Artikel 10 Aanvullende uitkering provinciale ambtenaar die in het buitenland woont

  • 1.

    De oud-ambtenaar die in een ander EU-land woont, heeft dezelfde aanspraken als de oud-ambtenaar die in Nederland woont.

  • 2.

    De aanspraken van de oud-ambtenaar die in een ander EU-land woont, worden verrekend met de uitkering die hij uit het woonland ontvangt.

  • 3.

    De oud-ambtenaar die buiten Nederland woont, is verplicht Gedeputeerde Staten alle informatie te verstrekken die noodzakelijk is voor de uitvoering van deze regeling.

Paragraaf 4 Nawettelijke uitkering

Artikel 11 Hoogte nawettelijke uitkering

De nawettelijke uitkering bedraagt per dag 70% van het ongemaximeerde dagloon waarbij eventuele andere inkomsten verrekend worden volgens de WW-systematiek.

Artikel 12 Aanvullende regels nawettelijke uitkering

Voor de nawettelijke uitkering gelden dezelfde regels als voor de aanvullende uitkering waarbij geldt dat de nawettelijke uitkering niet eindigt als de oud-ambtenaar ziek of arbeidsongeschikt wordt.

Artikel 13 Nawettelijke uitkering provinciale ambtenaar die in het buitenland woont

  • 1.

    Na het verstrijken van de aanvullende uitkering heeft de oud-ambtenaar die in een ander EU-land woont recht op de nawettelijke uitkering waarop hij recht heeft als hij in Nederland zou wonen.

  • 2.

    Voor de nawettelijke uitkering voor de oud-ambtenaar die in het buitenland woont, gelden dezelfde regels als voor de aanvullende uitkering van de oud-ambtenaar die in een ander EU-land woont.

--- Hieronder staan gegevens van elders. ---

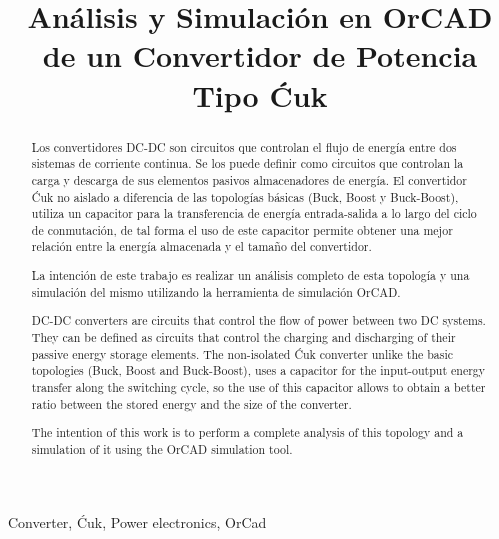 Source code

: \documentclass[conference]{IEEEtran}
\begin{document}
\fancyhf{} 
\rhead[]{\thepage}
\renewcommand{\footrulewidth}{0.5pt}

\title{Análisis y Simulación en OrCAD de un Convertidor de Potencia Tipo Ćuk}



\maketitle

\begin{abstract} %
Los convertidores DC-DC son circuitos que controlan el flujo de energía entre dos sistemas de corriente continua. Se los puede definir como circuitos que controlan la carga y descarga de sus elementos pasivos almacenadores de energía. El convertidor Ćuk no aislado a diferencia de las topologías básicas (Buck, Boost y Buck-Boost), utiliza un capacitor para la transferencia de energía entrada-salida a lo largo del ciclo de conmutación, de tal forma el uso de este capacitor permite obtener una mejor relación entre la energía almacenada y el tamaño del convertidor.

La intención de este trabajo es realizar un análisis completo de esta topología y una simulación del mismo utilizando la herramienta de simulación OrCAD.
\end{abstract}

\def\abstractname{Abstract}

\begin{abstract} %
DC-DC converters are circuits that control the flow of power between two DC systems. They can be defined as circuits that control the charging and discharging of their passive energy storage elements. The non-isolated Ćuk converter unlike the basic topologies (Buck, Boost and Buck-Boost), uses a capacitor for the input-output energy transfer along the switching cycle, so the use of this capacitor allows to obtain a better ratio between the stored energy and the size of the converter.

The intention of this work is to perform a complete analysis of this topology and a simulation of it using the OrCAD simulation tool.
\end{abstract}

\begin{IEEEkeywords} %
Converter, Ćuk, Power electronics, OrCad
\end{IEEEkeywords}
\end{document}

Artikel 14 Overlijdensuitkering

  • 1.

    Na zijn overlijden wordt de oud-ambtenaar die bij zijn overlijden recht had op een nawettelijke uitkering, onder overeenkomstige toepassing van artikel 35 van de Ziektewet een overlijdensuitkering toegekend die per dag gelijk is aan 100% van het ongemaximeerde dagloon.

  • 2.

    De overlijdensuitkering wordt verminderd met het bedrag van de uitkering waarop de nagelaten betrekkingen van de oud-ambtenaar door zijn overlijden aanspraak kunnen maken uit hoofde van een of meer werkloosheidsuitkeringen, arbeidsongeschiktheidsuitkeringen, uitkeringen op grond van de Ziektewet dan wel uitkeringen die naar aard en strekking overeenkomen met deze uitkeringen waarop de oud-ambtenaar recht had.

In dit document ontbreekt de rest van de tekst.